Child Eats Bland Foods
Speaking of which: After a day of eating plain rice, Carr’s crackers, and porridge, Kina’s just about fed up. This morning, she insisted on some frozen mango just to stir things up. We acceded to her request, bracing ourselves over the next hour for a spray of fruit. The gods smiled on us, and she’s spent the rest of the day cautiously testing the waters while sipping Pedialyte. We appear to have weathered the storm, which means that Laurea and I will also eat food with color for the first time in 48 hours tomorrow. A BRAT diet, they call it. No comment.

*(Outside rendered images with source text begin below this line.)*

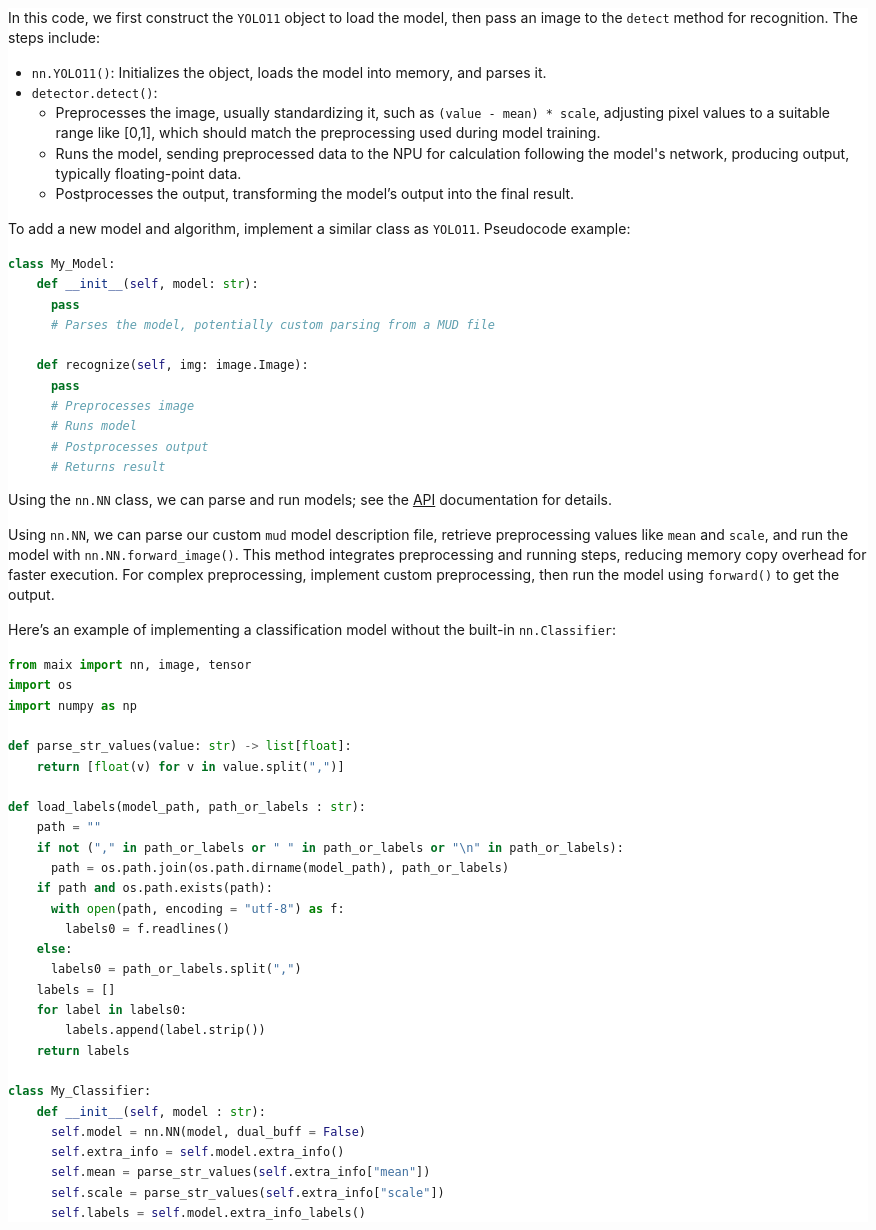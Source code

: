 In this code, we first construct the `YOLO11` object to load the model, then pass an image to the `detect` method for recognition. The steps include:
* `nn.YOLO11()`: Initializes the object, loads the model into memory, and parses it.
* `detector.detect()`:
  * Preprocesses the image, usually standardizing it, such as `(value - mean) * scale`, adjusting pixel values to a suitable range like [0,1], which should match the preprocessing used during model training.
  * Runs the model, sending preprocessed data to the NPU for calculation following the model's network, producing output, typically floating-point data.
  * Postprocesses the output, transforming the model’s output into the final result.

To add a new model and algorithm, implement a similar class as `YOLO11`. Pseudocode example:

```python
class My_Model:
    def __init__(self, model: str):
      pass
      # Parses the model, potentially custom parsing from a MUD file

    def recognize(self, img: image.Image):
      pass
      # Preprocesses image
      # Runs model
      # Postprocesses output
      # Returns result
```

Using the `nn.NN` class, we can parse and run models; see the [API](http://127.0.0.1:2333/maixpy/api/maix/nn.html#NN) documentation for details.

Using `nn.NN`, we can parse our custom `mud` model description file, retrieve preprocessing values like `mean` and `scale`, and run the model with `nn.NN.forward_image()`. This method integrates preprocessing and running steps, reducing memory copy overhead for faster execution. For complex preprocessing, implement custom preprocessing, then run the model using `forward()` to get the output.

Here’s an example of implementing a classification model without the built-in `nn.Classifier`:

```python
from maix import nn, image, tensor
import os
import numpy as np

def parse_str_values(value: str) -> list[float]:
    return [float(v) for v in value.split(",")]

def load_labels(model_path, path_or_labels : str):
    path = ""
    if not ("," in path_or_labels or " " in path_or_labels or "\n" in path_or_labels):
      path = os.path.join(os.path.dirname(model_path), path_or_labels)
    if path and os.path.exists(path):
      with open(path, encoding = "utf-8") as f:
        labels0 = f.readlines()
    else:
      labels0 = path_or_labels.split(",")
    labels = []
    for label in labels0:
        labels.append(label.strip())
    return labels

class My_Classifier:
    def __init__(self, model : str):
      self.model = nn.NN(model, dual_buff = False)
      self.extra_info = self.model.extra_info()
      self.mean = parse_str_values(self.extra_info["mean"])
      self.scale = parse_str_values(self.extra_info["scale"])
      self.labels = self.model.extra_info_labels()
```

Hated Doorbell Rings Once Again
For years, the buzzer in my apartment did not work. I’d wait out in front of my building for deliveries, or ask friends to yell upstairs for me from the stoop. The situation was inconvenient, but it also meant that random passers-by wouldn’t ring my doorbell just to get into the building, and I lived a quiet life. About five years ago, though, they replaced the buzzer panel at the front door of our building, and the 80’s-era squawk box next to my front door was suddenly useful. This was good for deliveries and friends, but bad for peace and quiet, because the buzzer is Very Loud and Extremely Shrill and Non-Negotiable. When Kina was born, I tried to research replacements for my buzzer box (which is called an “intercom station”, suggesting that one might actually attempt to have a conversation over it—a ludicrous notion for any New Yorker who has one of these boxes), but none of the available options had a volume knob or advertised a “pleasant chime”, and so I gave up and accepted that Kina—and the rest of our family—would simply learn to fear the buzzer appropriately and develop any commensurate neurosis. I keep trying to just play it off like oh hey Kina it’s the delivery guy look let me buzz him in, but she really really doesn’t like the buzzer and will run from the room covering her ears or just glare at the doorbell as if it’s insulted her. She and I are similar in that regard, and part of both of us wishes the buzzer was just gone and we could have the mailman yell upstairs for us to drop a key out the window, wrapped in a sock. Someday she and I will learn more about soldering and work on a school science project together to install a volume knob on our vintage Graystone intercom station. We can do this! I have a Dremel!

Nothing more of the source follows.